ABOUT THIS EXERCISE ->
Using the listing below, report each line holding the string "Complex".

MATERIAL PROVIDED ->

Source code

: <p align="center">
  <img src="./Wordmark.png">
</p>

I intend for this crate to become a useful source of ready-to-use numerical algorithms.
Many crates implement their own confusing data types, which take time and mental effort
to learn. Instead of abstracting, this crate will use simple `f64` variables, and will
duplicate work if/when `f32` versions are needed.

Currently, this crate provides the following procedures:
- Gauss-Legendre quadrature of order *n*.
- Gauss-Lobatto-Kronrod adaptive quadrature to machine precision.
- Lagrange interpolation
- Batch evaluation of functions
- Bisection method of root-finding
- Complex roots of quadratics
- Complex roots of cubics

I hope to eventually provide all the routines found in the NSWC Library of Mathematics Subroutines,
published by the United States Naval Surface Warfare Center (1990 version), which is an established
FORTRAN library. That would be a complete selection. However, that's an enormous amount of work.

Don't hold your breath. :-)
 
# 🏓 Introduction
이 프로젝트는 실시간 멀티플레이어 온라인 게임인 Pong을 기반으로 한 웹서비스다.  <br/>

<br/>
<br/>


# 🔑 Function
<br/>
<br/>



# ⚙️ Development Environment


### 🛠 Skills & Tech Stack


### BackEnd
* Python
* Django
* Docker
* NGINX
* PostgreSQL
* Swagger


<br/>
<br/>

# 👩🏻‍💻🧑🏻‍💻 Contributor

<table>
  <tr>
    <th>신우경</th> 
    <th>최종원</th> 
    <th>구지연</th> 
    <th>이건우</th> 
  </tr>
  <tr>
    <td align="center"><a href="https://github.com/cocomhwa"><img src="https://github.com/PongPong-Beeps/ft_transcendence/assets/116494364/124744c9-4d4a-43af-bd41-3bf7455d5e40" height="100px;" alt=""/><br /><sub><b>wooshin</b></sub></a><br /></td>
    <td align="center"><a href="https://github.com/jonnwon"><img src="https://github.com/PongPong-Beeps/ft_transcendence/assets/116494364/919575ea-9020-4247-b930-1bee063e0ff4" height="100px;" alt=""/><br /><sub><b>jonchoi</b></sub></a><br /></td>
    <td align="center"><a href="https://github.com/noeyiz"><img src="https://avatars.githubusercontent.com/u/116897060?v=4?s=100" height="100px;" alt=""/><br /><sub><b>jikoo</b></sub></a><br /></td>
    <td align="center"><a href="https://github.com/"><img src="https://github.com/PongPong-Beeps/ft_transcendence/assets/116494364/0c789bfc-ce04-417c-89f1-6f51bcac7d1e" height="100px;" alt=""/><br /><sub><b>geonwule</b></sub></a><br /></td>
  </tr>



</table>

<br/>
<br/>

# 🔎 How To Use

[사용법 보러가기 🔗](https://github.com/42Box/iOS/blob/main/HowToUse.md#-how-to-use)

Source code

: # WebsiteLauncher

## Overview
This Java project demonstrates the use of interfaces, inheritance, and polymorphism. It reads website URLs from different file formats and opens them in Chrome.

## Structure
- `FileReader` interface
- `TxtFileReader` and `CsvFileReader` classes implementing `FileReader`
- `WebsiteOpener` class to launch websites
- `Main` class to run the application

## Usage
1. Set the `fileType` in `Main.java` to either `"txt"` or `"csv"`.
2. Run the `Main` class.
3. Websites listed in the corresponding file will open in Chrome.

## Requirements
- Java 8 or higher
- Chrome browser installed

TASK RESPONSE ->
- Complex roots of quadratics
- Complex roots of cubics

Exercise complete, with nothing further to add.